Fireproof Games revealed yesterday that it has sold more than 5 million copies of its mind-bending puzzler franchise The Room on Android and iOS. The latest title, The Room Two, launched in December and has already surpassed more than 1.2 million in sales. Fireproof has sold more than 4.2 million copies of the original since its 2012 debut. The Room costs $1 while The Room Two costs $3. Spending on game apps reached $16 billion worldwide in 2013. The bulk of that went to free-to-play titles, but Fireproof director Barry Meade thinks his games are proof that consumers want something that doesn’t resort to microtransactions.

“OK, so premium games on mobile don’t sell, [or] so we keep getting told by the investor/marketing wing of the industry,” Meade tweeted yesterday. “Well, today, Fireproof received word [that] The Room Two has sold 1.2 million. Combined with The Room, we’re at 5.4 million sales over 14 months. Yet this all happened without Fireproof spending any money on marketing or PR or analysts or analytics.”

The Room and The Room Two lock players in a digital space and give them a box that they have to open. To progress, players must solve riddles and visual brain-teasers. The developer designed it to let players discover the answers on their own without any help, and you can’t just spend a dollar to skip anything.

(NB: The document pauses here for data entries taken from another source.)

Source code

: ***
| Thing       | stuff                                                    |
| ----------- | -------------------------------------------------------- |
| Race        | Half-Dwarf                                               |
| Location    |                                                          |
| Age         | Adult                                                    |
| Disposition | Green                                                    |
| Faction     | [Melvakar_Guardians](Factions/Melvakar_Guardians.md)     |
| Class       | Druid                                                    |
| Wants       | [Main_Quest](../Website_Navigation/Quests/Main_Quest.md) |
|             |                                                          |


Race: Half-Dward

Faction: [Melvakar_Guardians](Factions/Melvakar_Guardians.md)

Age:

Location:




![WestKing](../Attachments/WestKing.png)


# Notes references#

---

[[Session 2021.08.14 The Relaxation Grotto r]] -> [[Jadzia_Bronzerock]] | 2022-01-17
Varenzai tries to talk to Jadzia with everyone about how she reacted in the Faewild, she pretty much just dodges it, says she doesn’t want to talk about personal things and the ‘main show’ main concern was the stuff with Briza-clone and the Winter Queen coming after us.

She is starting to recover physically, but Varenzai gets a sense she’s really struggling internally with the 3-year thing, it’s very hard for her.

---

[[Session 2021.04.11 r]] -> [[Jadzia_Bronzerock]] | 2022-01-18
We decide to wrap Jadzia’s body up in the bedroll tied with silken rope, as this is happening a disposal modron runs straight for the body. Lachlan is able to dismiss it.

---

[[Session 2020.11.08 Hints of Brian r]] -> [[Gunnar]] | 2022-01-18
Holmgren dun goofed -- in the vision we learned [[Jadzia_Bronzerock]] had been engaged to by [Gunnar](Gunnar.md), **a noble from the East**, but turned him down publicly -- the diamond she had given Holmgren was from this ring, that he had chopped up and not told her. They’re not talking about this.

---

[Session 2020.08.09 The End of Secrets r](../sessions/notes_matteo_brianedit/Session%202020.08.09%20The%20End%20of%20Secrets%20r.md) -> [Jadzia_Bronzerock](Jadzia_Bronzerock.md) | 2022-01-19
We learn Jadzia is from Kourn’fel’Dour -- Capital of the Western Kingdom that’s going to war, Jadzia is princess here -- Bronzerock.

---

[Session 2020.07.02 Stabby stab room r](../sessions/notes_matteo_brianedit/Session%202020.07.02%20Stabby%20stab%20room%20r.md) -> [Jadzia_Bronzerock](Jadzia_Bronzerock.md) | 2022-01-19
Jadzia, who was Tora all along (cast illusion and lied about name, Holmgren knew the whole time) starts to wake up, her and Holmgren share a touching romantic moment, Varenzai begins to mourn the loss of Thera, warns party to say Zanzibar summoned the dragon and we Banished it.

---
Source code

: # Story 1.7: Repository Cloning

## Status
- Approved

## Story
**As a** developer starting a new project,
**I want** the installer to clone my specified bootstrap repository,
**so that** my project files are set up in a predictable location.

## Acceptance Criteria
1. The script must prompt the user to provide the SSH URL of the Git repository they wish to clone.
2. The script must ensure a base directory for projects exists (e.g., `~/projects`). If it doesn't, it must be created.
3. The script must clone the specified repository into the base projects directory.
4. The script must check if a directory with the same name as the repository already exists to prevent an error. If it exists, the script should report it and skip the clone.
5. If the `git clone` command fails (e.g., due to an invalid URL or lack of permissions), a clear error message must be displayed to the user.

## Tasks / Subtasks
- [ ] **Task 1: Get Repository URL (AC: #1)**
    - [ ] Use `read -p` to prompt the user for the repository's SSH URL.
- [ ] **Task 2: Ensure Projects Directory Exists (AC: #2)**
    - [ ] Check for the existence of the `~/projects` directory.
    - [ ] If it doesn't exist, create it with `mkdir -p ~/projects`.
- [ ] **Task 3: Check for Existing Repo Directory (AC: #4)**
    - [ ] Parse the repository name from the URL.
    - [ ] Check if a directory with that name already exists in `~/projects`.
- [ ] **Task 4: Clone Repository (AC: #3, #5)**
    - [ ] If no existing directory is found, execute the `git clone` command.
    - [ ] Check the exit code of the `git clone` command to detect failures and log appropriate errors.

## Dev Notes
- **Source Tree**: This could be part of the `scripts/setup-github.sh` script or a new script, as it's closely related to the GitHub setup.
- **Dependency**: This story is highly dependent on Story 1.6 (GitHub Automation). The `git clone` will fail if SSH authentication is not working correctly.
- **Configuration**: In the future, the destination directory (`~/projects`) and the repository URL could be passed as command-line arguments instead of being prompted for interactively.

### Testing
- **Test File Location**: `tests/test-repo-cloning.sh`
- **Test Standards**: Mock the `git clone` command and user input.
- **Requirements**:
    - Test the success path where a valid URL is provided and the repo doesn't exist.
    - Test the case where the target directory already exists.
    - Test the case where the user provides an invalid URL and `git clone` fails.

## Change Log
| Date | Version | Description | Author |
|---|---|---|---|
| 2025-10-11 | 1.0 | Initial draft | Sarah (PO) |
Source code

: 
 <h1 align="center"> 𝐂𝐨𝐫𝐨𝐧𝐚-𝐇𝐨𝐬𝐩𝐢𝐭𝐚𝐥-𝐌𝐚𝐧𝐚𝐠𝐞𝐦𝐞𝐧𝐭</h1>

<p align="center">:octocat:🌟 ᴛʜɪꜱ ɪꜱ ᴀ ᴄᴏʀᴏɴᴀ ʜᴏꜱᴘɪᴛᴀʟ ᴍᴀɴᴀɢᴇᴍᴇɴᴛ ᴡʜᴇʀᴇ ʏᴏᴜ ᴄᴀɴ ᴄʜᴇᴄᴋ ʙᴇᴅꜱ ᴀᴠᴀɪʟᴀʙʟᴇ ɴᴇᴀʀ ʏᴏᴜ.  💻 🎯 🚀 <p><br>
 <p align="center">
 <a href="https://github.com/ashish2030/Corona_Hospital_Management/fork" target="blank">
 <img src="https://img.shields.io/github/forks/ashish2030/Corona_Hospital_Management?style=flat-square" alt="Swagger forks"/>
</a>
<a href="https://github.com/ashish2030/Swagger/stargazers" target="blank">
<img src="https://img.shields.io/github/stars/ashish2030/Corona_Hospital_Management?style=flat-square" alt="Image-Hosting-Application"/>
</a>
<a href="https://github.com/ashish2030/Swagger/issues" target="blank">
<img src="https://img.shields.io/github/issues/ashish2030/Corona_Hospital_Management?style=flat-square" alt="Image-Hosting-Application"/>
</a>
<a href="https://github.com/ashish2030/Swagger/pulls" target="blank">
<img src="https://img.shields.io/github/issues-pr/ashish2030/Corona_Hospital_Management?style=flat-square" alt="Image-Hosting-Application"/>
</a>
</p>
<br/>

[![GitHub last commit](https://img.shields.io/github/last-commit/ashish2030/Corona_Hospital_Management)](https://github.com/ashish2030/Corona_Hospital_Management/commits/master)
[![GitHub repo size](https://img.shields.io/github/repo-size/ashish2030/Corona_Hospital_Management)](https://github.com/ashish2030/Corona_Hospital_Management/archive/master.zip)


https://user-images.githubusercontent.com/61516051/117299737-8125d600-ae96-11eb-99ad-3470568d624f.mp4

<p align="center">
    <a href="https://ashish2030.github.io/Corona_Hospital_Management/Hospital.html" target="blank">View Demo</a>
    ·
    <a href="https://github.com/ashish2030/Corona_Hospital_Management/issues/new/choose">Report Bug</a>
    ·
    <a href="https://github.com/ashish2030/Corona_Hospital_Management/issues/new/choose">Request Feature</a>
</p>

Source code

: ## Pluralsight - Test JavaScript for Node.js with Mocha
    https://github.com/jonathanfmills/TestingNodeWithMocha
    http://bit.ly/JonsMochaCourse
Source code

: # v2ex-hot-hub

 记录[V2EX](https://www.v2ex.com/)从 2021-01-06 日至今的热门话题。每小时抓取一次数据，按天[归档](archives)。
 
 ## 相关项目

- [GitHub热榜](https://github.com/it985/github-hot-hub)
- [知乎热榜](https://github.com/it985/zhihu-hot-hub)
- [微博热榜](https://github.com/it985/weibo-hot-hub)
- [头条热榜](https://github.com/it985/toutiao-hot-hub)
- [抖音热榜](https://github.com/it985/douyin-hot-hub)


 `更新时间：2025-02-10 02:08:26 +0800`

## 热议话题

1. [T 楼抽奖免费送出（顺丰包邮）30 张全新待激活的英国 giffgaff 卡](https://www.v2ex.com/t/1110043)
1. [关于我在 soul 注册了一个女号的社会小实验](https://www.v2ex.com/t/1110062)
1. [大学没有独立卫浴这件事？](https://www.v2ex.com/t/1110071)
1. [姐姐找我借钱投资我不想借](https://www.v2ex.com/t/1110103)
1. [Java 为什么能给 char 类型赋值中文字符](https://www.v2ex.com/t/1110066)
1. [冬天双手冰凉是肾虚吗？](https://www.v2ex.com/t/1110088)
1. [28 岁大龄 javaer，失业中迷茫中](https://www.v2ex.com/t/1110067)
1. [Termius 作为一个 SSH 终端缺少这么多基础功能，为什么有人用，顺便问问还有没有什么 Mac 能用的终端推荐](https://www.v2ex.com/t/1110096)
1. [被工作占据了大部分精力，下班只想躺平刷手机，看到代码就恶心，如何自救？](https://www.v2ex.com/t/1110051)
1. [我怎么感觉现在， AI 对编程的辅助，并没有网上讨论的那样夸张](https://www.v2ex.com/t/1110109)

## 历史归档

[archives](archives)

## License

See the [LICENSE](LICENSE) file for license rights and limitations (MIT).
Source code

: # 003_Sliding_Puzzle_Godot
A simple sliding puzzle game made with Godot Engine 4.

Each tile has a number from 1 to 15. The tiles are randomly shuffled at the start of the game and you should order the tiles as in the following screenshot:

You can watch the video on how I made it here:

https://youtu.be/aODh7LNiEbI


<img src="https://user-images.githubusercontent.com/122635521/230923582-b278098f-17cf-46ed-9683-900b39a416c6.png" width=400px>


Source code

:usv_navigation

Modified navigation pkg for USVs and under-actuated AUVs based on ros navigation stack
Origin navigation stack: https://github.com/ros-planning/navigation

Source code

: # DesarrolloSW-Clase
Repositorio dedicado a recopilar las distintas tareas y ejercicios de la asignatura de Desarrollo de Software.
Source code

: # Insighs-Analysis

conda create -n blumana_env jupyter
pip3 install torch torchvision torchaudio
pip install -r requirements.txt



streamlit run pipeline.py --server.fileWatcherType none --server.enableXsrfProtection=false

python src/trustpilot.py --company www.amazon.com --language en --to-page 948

Talk surrounding mobile tends to focus on huge free-to-play products like Clash of Clans and Candy Crush Saga that make their money from in-app purchases. These games have millions of players and generate millions in revenue, but they also spend a ton of money on player acquisition and data mining in an attempt to squeeze every dollar out of each and every player. Additionally, some free-to-play titles employ techniques to get money from people when they are most vulnerable. For example, players are more likely to spend money to keep items they’ve collected when the game threatens to take them away after a game over. The European Union is currently holding hearings to address these kinds of business models.

Fireproof ignored all of that stuff and instead just made what it wanted to play.

“We had no experience in mobile,” Meade said. “We made it up as we went along. Our game wasn’t a service, and we believed in gamer word of mouth.”

So, does Meade think that Fireproof is doing things better than “freemium” developers like Supercell and King? It certainly seems that way.

“Maybe what mobile games needs is less databollocks and more devs who believe in gamers and what gamers want,” he said. “Who cares if free-to-play games’re making ‘$zintrillion’ if they’re barely games at all. Gamers need a space on mobile, and only we can create it.”

Fireproof is in no way making the kind of money that Supercell and King are bringing in, but it also might have a more stable model. For example, as King’s Candy Crush Saga gets larger, the company has to spend more on player acquisition. This takes the form of ads on TV or in other apps that draw players to its title.

A huge number of people at King spend all of their time trying to figure out how to bring in new players, and it’s part of why King’s releases make so much money. But that infrastructure can also turn into a liability later in a game’s life. If King is spending a significant amount of money and resources to acquire new players, but older players start leaving faster than new ones are coming in, that’s a lot of money to keep an old game running. It puts a lot of the cost on the backend, as opposed to Fireproof, which spent the brunt of its budget upfront and can just keep reaping the rewards without having to take further risks.